O texto já foi aprovado na CCJ, a Comissão de Constituição e Justiça, e deve entrar na pauta da reunião da Comissão de Segurança e Assuntos Penitenciários na próxima quarta-feira, 1, segundo o relator do projeto, o deputado Altair Moraes (Republicanos), outro evangélico, adepto de artes marciais e filho de policial militar.
Ele já deu parecer favorável à propositura e trabalha pessoalmente pela sua aprovação na Comissão de Segurança, em que é o vice-presidente.
“Estou ligando pessoalmente para os deputados (que compõem a Comissão), para dar quórum”, disse à plateia armamentista.
Falando em um tom de comunhão de ideias com os presentes, Moraes ressaltou a importância de se ter um relatório favorável ao tema, para o sucesso na aprovação do projeto.
“Caso não seja favorável, não passa. Eu disse, Nascimento, manda pra mim, que eu mato no peito e eu vou ser favorável. Porque é uma questão de justiça. É injusto uma pessoa não poder se defender.”
De acordo com ele, Acre, Alagoas, Amazonas, Distrito Federal, Goiás, Piauí e Roraima já aprovaram leis permitindo o porte de arma para os atiradores. E em 18 Estados há projetos tramitando nas Assembleias Legislativas.
“A cada dia que passa, a gente percebe que a força pró arma tá ficando melhor. O mais importante é aprovar (o projeto) nesta Casa. Porque se aprova aqui, acabou. Dá guarda-chuva pra todo mundo. Todo o Estado tá livre”, comemora.
A mesa da audiência reuniu, além de parlamentares da base bolsonarista, figuras como o delegado da Polícia Civil Paulo Bilynskyj, que morava no mesmo prédio em que vivia o ex-presidente Lula, em São Bernardo Campo, quando sua então namorada morreu baleada no tórax e ele foi atingido por disparos após um briga.
Em seu discurso, o delegado que tinha seis armas em casa no momento da morte da namorada, argumentou que as armas protegem a vida.

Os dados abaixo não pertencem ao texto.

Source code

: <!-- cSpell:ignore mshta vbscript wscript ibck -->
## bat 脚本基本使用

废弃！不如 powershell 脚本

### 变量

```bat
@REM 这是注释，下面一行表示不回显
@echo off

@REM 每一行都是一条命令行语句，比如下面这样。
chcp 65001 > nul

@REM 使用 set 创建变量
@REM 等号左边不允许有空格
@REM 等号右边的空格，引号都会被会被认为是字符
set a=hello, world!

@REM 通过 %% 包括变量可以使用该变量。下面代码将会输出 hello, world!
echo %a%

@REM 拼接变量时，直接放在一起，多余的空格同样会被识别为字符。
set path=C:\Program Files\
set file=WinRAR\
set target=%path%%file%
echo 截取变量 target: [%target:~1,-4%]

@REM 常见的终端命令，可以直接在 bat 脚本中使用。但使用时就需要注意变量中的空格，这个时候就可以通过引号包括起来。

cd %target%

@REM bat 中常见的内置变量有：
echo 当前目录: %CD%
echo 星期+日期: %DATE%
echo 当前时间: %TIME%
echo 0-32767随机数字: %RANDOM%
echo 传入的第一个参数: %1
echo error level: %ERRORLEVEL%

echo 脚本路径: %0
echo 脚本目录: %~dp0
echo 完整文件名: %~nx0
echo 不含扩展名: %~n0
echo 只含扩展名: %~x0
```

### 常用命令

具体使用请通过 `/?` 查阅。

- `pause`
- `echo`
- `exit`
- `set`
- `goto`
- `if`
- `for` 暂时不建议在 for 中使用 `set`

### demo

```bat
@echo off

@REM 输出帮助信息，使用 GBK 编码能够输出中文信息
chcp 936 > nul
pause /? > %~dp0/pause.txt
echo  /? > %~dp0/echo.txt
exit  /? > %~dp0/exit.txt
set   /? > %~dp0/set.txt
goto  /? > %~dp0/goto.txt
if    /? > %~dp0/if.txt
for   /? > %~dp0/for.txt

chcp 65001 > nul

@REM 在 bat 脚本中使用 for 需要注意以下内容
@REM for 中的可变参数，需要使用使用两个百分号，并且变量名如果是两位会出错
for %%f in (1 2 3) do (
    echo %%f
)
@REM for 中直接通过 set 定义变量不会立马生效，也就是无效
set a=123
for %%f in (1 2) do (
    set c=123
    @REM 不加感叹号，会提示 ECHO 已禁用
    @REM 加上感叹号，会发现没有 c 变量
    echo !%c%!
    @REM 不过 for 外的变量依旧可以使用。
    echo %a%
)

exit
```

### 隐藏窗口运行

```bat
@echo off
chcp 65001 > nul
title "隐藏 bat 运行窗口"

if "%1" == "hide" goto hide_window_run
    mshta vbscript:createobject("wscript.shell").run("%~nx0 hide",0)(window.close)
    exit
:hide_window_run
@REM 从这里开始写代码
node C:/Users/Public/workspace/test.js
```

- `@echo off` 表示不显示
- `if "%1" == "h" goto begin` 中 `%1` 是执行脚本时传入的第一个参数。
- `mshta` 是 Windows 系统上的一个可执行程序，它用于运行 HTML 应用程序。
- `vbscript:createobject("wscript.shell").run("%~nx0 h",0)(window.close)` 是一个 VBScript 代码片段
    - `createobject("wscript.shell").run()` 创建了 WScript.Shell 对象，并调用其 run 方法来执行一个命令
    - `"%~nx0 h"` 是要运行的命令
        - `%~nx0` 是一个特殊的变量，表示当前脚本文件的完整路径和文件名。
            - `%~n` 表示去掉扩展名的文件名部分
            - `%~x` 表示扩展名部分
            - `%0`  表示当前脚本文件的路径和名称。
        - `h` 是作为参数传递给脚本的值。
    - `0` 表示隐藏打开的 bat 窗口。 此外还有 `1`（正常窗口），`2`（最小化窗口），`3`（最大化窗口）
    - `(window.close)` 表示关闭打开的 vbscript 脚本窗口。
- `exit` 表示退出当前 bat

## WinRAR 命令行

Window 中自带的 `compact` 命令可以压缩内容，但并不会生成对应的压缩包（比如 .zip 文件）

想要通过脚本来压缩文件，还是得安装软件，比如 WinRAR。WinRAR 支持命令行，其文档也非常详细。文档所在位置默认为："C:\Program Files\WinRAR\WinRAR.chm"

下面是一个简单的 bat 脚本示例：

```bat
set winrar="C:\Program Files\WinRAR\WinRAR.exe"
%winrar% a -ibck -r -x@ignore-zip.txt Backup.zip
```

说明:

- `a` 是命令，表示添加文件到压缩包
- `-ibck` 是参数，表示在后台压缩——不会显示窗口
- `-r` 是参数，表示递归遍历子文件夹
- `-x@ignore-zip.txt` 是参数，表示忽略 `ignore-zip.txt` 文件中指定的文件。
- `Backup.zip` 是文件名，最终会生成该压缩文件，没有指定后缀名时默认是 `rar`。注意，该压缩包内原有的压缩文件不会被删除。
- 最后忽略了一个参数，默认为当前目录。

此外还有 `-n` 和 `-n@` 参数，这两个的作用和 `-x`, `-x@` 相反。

Mais surreal ainda foi a presença do padre católico Gian Paulo Ruzzi, da Paróquia Todos os Santos, localizada em Embu das Artes, na região metropolitana de São Paulo, apresentado pelo cerimonial da audiência como armamentista e atirador.
Ele mantém uma página no Instagram com fotos e vídeos em que aparece disparando com fuzil e pistola. Clique aqui para ter acesso ao perfil do padre na rede social.
Há ainda posts divulgando um Churrastiro, que seria um misto de clube de tiro com churrasco.
O padre também aparece em várias fotos com taças e copos com bebidas e camisetas com estampas de caveira e pistola. Fotos do astrólogo Olavo de Carvalho, em que ele lamenta sua morte, também integram o portfólio.
Em outro vídeo é possível ver o padre lutando com um homem, em um local que parece ser de treinamento.
Ele também publica posts que enaltecem o Império e tratam a proclamação da República como um golpe. Há ainda publicações críticas ao PT.
O padre atirador já teve a conta suspensa pelo Instagram.
O projeto encabeçado por Nascimento e que conta com o apoio do sacerdote e demais CACs, tem a coautoria dos deputados bolsonaristas Agente Federal Danilo Balas (PL), Douglas Garcia (Republicanos), Gil Diniz, o Carteiro Reaça (PL) e Leticia Aguiar (PP). Assim como o autor da propositura, os quatro se elegeram pelo PSL e estão em suas primeiras legislaturas.